Mrs Halliday insisted on bringing Amy’s pony over in her trailer, and Ben had to borrow sheep hurdles from a farmer to make a pen for it. Its name was Rusty, but Amy had rechristened it Phoenix on the day of the fire. Mr Halliday painted another board, and the pony’s name was nailed to the hurdles as if it were a racehorse. The handyman’s sister, who had been brought over from her nearby smallholding to see the zoo, had screamed gratifyingly at the snakes, clapped her hand over her mouth to smother her exuberant delight at the whole project, and had come back next day with a pair of bantam hens.

“A surprise for the boys,” she said, laughing again and stifling the laugh in an embarrassment of generosity.

Ben put the bantams into a hutch with a suspicious rabbit, and began to make a coop for them out of a wooden box, working quickly to have the hens installed by the time the zoo keepers were let out of school and ran and hopped and shrieked and hurled each other joyfully to the ground, coming up the hill at feeding-time.

Squatting with his sleeves rolled up and a bunch of nails in his mouth, Ben realized how happy he was, and thought that perhaps Mr Horrocks was right. He was getting childish. It was said that Admirals began to go senile after they retired and suddenly had no authority. Perhaps the same thing happened to Commanders.

“I can’t do it, Commander, I really can’t.” Tilly Wicket sat down at the end of the long kitchen table and put her bad foot up on a little stool. “Even with extra help—and what kind of help can you get round here that’s any more use than a wet Saturday in March—I think it’s too much to ask.”

“I thought nothing was too much for you.” Ben sat down and ran his finger along a knife scar in the table.
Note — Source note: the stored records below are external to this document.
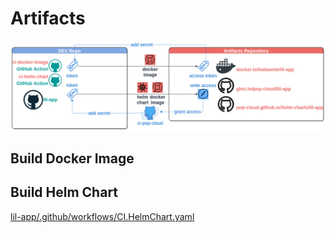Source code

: # Artifacts

![ci-github-action](data/ci-github-action.png)

## Build Docker Image

## Build Helm Chart

[lil-app/.github/workflows/CI.HelmChart.yaml](https://github.com/niehaitao/lil-app/blob/main/.github/workflows/CI.HelmChart.yaml)
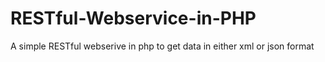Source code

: # RESTful-Webservice-in-PHP
A simple RESTful webserive in php to get data in either xml or json format
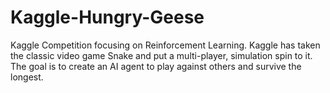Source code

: # Kaggle-Hungry-Geese
Kaggle Competition focusing on Reinforcement Learning. Kaggle has taken the classic  video game Snake and put a multi-player, simulation spin to it.  The goal is to create an AI agent to play against others and survive the longest. 
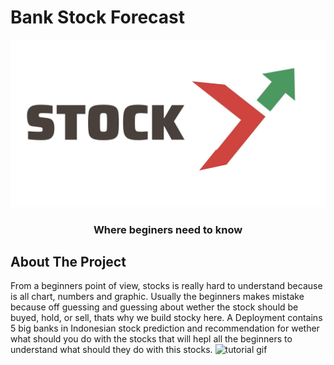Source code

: # Bank Stock Forecast
![alt text](https://github.com/H8-Assignments-Bay/finpro-hck-02-group-2/blob/main/STOCK.jpg)



<h3 align="center">Where beginers need to know</h3>

<!-- ABOUT THE PROJECT -->
## About The Project

From a beginners point of view, stocks is really hard to understand because is all chart, numbers and graphic. Usually the beginners makes mistake because off guessing and guessing about wether the stock should be buyed, hold, or sell, thats why we build stocky here. A Deployment contains 5 big banks in Indonesian stock prediction and recommendation for wether what should you do with the stocks that will hepl all the beginners to understand what should they do with this stocks.
![tutorial gif](https://tenor.com/view/obama-pew-deal-with-it-finger-pistol-gif-18056062)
“It didn’t used to be, but I’m not the same this term. Maids have come and gone here, and kitchen porters and the like, and they’ve said to me: ‘We admire that you can make do with it, Mrs Wicket, but that woman will get you down in the end.’ Well, now she has. My lady has overstepped the bounds this time, and if you won’t tell her, I will.”

“Oh, I’ll tell her,” Ben said. “It will mean a row, but I’d rather she had it with me than with you.”